University students end Po river checkupA three-week bike and boat field trip by 153 university students and their professors to give a complete checkup to Italy's mighty but ailing Po River ended on Friday here at the river's delta on the Adriatic.

The delta was the focus of the last 50-km stage of the trip and participants agreed it was the most fascinating.

"The delta is one of Italy's greatest natural spectacles," observed Carlo Petrini, the creator of the Slow Food movement and founder of the University of Gastronomic Sciences (UGS), which sent its students on the field river adventure.

"This was an amazing journey and I'm sure everyone involved will always remember it," he added

The 24-stage trip, entitled In Search of the Great River, began at the river's source near Monviso, in northwest Italy, and covered 650km through four regions and 13 provinces.

"The message we sent with this initiative is that this is a river which must be saved. Not only from an environmental point of view, but also an historic-cultural one. We met many people during this trip who are trying to do just that and they need support," Petrini said.

The aim of the project, explained UGC Chancellor, Alberto Capatti, was to "focus on how the Po was and how it is now. This to draw up a comprehensive report not only on the river's weaknesses but also its strengths, which can serve as the basis for a new future".

The ambitious field trip, he explained, was aimed at "enriching our students' cultural background. These experts in food and wine were offered an opportunity to understand the complexity of the landscape, from an historic and geographical perspective".
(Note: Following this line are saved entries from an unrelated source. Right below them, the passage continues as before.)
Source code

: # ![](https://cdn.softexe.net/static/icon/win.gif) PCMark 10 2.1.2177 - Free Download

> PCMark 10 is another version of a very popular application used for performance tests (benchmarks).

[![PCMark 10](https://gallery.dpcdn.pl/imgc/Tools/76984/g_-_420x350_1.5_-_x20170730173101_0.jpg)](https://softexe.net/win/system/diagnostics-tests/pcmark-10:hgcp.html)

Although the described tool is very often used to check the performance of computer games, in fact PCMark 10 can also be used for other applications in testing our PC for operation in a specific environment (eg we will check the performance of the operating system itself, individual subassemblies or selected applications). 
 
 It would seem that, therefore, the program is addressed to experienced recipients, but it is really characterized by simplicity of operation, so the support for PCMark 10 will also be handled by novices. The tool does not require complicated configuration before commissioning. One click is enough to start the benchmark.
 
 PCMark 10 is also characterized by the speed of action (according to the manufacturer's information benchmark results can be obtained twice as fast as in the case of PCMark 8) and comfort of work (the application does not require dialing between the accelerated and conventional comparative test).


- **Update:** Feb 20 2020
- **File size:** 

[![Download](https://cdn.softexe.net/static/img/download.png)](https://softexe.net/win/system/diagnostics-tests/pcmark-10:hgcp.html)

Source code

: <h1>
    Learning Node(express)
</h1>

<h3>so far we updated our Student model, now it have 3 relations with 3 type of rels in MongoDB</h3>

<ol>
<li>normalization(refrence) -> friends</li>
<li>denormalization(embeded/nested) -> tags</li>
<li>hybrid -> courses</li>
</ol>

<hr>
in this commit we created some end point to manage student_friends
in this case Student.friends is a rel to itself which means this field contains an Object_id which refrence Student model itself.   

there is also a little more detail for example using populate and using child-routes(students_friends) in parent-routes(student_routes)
"It was also a collective investigation into the gastronomic culture of the Great River," Capatti added.

Over the past three weeks, students attended daily classes, seminars and conferences on subjects related to Italy's longest river.
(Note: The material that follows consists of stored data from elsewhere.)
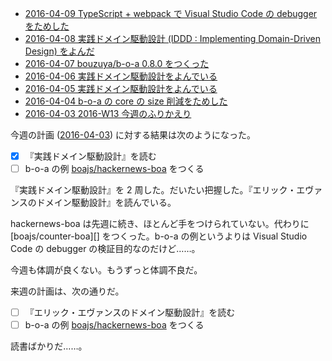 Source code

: - [2016-04-09 TypeScript + webpack で Visual Studio Code の debugger をためした][2016-04-09]
- [2016-04-08 実践ドメイン駆動設計 (IDDD : Implementing Domain-Driven Design) をよんだ][2016-04-08]
- [2016-04-07 bouzuya/b-o-a 0.8.0 をつくった][2016-04-07]
- [2016-04-06 実践ドメイン駆動設計をよんでいる][2016-04-06]
- [2016-04-05 実践ドメイン駆動設計をよんでいる][2016-04-05]
- [2016-04-04 b-o-a の core の size 削減をためした][2016-04-04]
- [2016-04-03 2016-W13 今週のふりかえり][2016-04-03]

今週の計画 ([2016-04-03][]) に対する結果は次のようになった。

- [x] 『実践ドメイン駆動設計』を読む
- [ ] b-o-a の例 [boajs/hackernews-boa][] をつくる

『実践ドメイン駆動設計』を 2 周した。だいたい把握した。『エリック・エヴァンスのドメイン駆動設計』を読んでいる。

hackernews-boa は先週に続き、ほとんど手をつけられていない。代わりに [boajs/counter-boa][] をつくった。b-o-a の例というよりは Visual Studio Code の debugger の検証目的なのだけど……。

今週も体調が良くない。もうずっと体調不良だ。

来週の計画は、次の通りだ。

- [ ] 『エリック・エヴァンスのドメイン駆動設計』を読む
- [ ] b-o-a の例 [boajs/hackernews-boa][] をつくる

読書ばかりだ……。

[2016-04-03]: http://blog.bouzuya.net/2016/04/03/
[2016-04-04]: http://blog.bouzuya.net/2016/04/04/
[2016-04-05]: http://blog.bouzuya.net/2016/04/05/
[2016-04-06]: http://blog.bouzuya.net/2016/04/06/
[2016-04-07]: http://blog.bouzuya.net/2016/04/07/
[2016-04-08]: http://blog.bouzuya.net/2016/04/08/
[2016-04-09]: http://blog.bouzuya.net/2016/04/09/
[boajs/hackernews-boa]: https://github.com/boajs/hackernews-boa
Members of the river's community - including fishermen, blue-collar workers and scholars - also took part in the project to help the students understand how the river works and to examine its health and potential resources.

Aside from exercising their abilities to organize, research and learn from the locals, students also had an opportunity to discover the area's history, foods and culinary traditions.

This led to the drawing up of a list of 500 foods and food products which must be saved.

POLLUTION PROBLEMS FOR PO RIVER.

A scientific study by experts from four universities made earlier this year found that on a scale of one to five the water of the Po River stood at two.

The study said that while the waters of the river were relatively clean, high pollution levels were found in the silt layers, especially in the delta area on the Adriatic.

Most of the river's pollution, 52%, came from industry, 33% from farming and livestock raising and 15% from domestic sources.

According to the experts who drew up the report, the greatest threat to the river came from farming and livestock raising because they were the most difficult to control.

While water discharged into the river from industry and urban areas can be treated, the experts explained, in agriculture farm lands are fertilised with pollutants which then wash off into the river or sink into water tables.

The Po River basin has a population of 16 million people and produces 40% of the nation's GDP and accounts for 46% of the labor force.

The basin also hosts 55% of Italy's livestock farms and 35% of the country's working farms.

PO RISKS RUNNING DRY BEFORE REACHING DELTA.

If current climate trends continue, the Po risks running dry some 100km before reaching its delta on the Adriatic Sea, experts warned in a recent report.

This will result in salt water rising up the river, upsetting the environmental balance and making traditional forms of agriculture impossible.

The report concluded that the Po is a "river in crisis" because reduced rain and snowfall has lowered the amount of water feeding the river, while higher temperatures have increased evaporation and forced farmers to draw more water from the river to irrigate their crops.

According to Italy's Environment Protection Agency (APAT), the level of the Po has fallen 20-25% in the last 30 years.

APAT said that around 73% of the water drawn from the Po is for agriculture, while drinking water accounts for 11% of the extracted water, hydroelectric-energy plants 9% and industry 7%.